A hard-boiled debut about a bounty hunter everybody loves to hunt, especially cops.
There’s something about Jack Keller, embittered Gulf War vet and peerless bail bondsman, that sticks in the collective craw of the Fayetteville, North Carolina PD. Maybe it’s his attitude: a look in his eye that seems to say he’s cut tougher-than-you down to size. Jack’s trying to nail Dwayne Puryear, who’s skipped on a Breaking and Entering, when suddenly he’s being rousted. Officer Wesson, virtuoso of the kidney-battering baton, hauls Jack into court on a spurious charge of resisting arrest.

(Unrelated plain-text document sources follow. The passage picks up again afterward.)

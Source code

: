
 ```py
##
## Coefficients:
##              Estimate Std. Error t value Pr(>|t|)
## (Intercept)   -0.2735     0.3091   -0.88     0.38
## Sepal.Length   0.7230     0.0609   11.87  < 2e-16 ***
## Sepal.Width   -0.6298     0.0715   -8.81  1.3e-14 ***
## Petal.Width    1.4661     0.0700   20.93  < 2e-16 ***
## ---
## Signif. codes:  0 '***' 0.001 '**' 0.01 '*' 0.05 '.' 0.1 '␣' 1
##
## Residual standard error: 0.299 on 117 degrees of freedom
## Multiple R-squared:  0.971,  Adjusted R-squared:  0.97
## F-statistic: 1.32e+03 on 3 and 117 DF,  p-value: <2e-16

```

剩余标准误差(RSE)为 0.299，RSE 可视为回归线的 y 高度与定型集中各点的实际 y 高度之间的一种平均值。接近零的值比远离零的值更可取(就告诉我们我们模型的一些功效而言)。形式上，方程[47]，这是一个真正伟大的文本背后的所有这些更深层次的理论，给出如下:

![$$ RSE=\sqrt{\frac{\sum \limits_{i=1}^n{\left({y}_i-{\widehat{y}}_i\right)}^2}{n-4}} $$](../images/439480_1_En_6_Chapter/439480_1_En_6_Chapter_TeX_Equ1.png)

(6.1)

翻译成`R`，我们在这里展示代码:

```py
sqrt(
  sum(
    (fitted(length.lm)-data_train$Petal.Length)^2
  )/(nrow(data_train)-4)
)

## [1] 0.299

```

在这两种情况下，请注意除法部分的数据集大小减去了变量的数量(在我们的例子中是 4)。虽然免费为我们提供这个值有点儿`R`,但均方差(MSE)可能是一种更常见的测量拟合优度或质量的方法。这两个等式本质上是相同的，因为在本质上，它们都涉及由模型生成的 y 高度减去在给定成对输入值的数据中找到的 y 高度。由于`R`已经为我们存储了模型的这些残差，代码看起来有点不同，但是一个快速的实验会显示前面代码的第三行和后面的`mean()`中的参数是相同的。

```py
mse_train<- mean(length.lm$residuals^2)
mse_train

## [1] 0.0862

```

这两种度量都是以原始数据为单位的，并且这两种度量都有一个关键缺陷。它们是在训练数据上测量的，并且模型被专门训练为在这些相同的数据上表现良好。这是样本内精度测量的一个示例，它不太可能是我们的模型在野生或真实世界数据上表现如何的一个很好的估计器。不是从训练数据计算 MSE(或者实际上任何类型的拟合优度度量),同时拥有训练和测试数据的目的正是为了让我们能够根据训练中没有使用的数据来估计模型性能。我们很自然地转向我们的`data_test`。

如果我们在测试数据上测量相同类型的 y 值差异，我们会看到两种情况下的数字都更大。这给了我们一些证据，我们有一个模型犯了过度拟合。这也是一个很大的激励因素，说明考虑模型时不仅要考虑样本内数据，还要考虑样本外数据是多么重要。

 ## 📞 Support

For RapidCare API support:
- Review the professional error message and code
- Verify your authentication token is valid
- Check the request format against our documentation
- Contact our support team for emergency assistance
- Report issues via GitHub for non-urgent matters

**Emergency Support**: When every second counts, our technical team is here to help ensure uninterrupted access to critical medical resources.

Bailed out by his beautiful, enigmatic boss, Jack resumes pursuit of the evasive Dwayne, who, partnered with his even more thuggish cousin Leonard, has moved up from B&E to Armed Robbery, a mistake with violent ramifications. For the sake of his modest payroll, the Puryears have murdered the elderly, inoffensive owner of a small cutting-and-hauling business whose sons turn out to be a pair of extremely vengeful Lumbee Indians. The latter pair chases the former, catching Jack in between. Bullets fly, body bags fill, and the plot thickens, but character development remains on hold.
Jack’s first is better than run-of-the-mill, though not by a lot.